▶ _YOUR INSTRUCTIONS_: Find and copy each line in the material below where the string "nbsp" occurs.

▶ _SOURCE MATERIAL_:

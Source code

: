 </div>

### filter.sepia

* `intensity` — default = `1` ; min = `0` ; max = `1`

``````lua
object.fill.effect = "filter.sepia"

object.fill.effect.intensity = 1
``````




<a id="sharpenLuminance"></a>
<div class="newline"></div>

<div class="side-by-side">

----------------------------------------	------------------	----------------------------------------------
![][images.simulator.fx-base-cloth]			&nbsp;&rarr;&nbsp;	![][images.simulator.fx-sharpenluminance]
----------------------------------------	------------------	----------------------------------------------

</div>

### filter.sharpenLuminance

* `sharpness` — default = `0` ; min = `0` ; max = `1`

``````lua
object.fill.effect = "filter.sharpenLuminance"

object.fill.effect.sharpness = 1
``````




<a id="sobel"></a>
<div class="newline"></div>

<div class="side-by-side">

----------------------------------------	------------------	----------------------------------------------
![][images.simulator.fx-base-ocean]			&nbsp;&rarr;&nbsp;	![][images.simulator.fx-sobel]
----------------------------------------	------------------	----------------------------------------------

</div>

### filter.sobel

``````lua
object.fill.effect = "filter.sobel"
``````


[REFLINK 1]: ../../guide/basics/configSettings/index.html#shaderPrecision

▶ _SOLUTION FOR THIS PROBLEM_:
![][images.simulator.fx-base-cloth]			&nbsp;&rarr;&nbsp;	![][images.simulator.fx-sharpenluminance]
![][images.simulator.fx-base-ocean]			&nbsp;&rarr;&nbsp;	![][images.simulator.fx-sobel]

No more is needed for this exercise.